The Just Transition Fund: European grants to address the socio-economic disruption caused by environmental transition.

The Just Transition Fund (JTF) has recently been introduced into the European funds to address the socio-economic disruption caused by the environmental transition. This innovation leads to an examination of its objectives, its functioning, as well as the criticisms levelled at it.

Context of the appearance of the Just Transition Fund

In order to improve the well-being and health of citizens, the European Commission has adopted the Green Deal for the EU, which aims to make Europe the first greenhouse gas neutral continent by 2050.

Achieving this goal requires the disappearance and transformation of certain industries and activities that are high emitters of greenhouse gases, although in some cases they form an important part of the economy of several European regions. By 2030, more than 150,000 jobs are likely to be lost in this sector, and while all European regions will be affected by these changes, some will be disrupted. This is particularly the case for Polish and German regions, which are the largest employers in coal and lignite mining.

The environmental transition can therefore be synonymous with socio-economic upheaval. Aware of this reality, the Green Deal strategy is based on a green and just transition “where no one is left behind“. To this end, the European Commission sets up a new tool mobilising up to 55 billion euro over the period 2021-2027: the Just Transition Mechanism (JTM), of which one of the 3 pillars is the Just Transition Fund (JTF).

The Just Transition Fund, a new feature of the European funds

Objectives of the JTF

Discussed since December 2019 and established by a regulation in June 2021, the JTF is a financial instrument under the cohesion policy. Its objective is twofold:

  • To support the economic diversification of the territories most affected by the climate transition
  • To support the retraining and active inclusion of their workers and job seekers

To achieve this, the fund has a budget of 17.5 billion euro for the period 2021-2027, of which 10 billion euro comes from the European recovery plan. To benefit from these funds, investments in the following activities and themes must be supported

  • Renewable energy and energy efficiency in buildings
  • Renovation and modernisation of district heating networks
  • Clean mobility
  • SMEs and the creation of new businesses that diversify the economy of a territory
  • Retraining of workers and inclusion of job seekers
  • Digital economy
  • Circular economy, including waste management

Functioning of the JTF

The breakdown of the fund is based on a territorial approach to prevent the growth of disparities, investing in areas that need to transform or phase out highly polluting industries such as those based on the production or use of coal, lignite, peat and oil shale.

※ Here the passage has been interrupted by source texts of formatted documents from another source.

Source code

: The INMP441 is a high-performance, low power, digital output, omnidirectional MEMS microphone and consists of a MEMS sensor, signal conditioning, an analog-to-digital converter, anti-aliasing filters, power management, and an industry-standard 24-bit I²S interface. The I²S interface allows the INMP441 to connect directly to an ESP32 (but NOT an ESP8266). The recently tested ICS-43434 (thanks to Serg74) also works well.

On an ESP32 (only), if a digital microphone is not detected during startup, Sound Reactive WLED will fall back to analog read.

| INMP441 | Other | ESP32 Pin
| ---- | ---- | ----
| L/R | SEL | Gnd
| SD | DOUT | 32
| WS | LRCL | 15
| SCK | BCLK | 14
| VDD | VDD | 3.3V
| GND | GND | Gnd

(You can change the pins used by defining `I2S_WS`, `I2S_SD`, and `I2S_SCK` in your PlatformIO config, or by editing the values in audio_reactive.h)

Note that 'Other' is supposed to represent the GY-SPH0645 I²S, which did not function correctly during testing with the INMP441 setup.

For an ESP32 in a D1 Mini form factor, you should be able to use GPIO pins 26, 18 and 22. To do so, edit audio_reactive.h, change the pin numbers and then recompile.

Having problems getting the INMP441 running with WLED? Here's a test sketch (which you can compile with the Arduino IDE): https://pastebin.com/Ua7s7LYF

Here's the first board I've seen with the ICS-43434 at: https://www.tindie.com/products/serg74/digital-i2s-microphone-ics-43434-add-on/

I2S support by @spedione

The funds are allocated on the basis of territorial just transition plans, drawn up by the Member States in collaboration with local and regional authorities. The aim is to identify the most affected territories and their investment needs. These plans must be validated by the European Commission.

Finally, the JTF subsidises projects according to the category of the region where the projects are located. For the least developed regions, the co-financing ceiling is 85%, for the regions in transition it is 70%, and for the most developed regions it is 50%.

Where do we stand?

In addition to the validation of the territorial just transition plans, the European Commission established during the 2020 European Semester the list of territories that will be eligible for this fund from the outset. In total, more than 90 regions or territories are already concerned among the 27 Member States. As an indication, Germany has the largest number of eligible territories (18), followed by Poland (9) and Spain (8).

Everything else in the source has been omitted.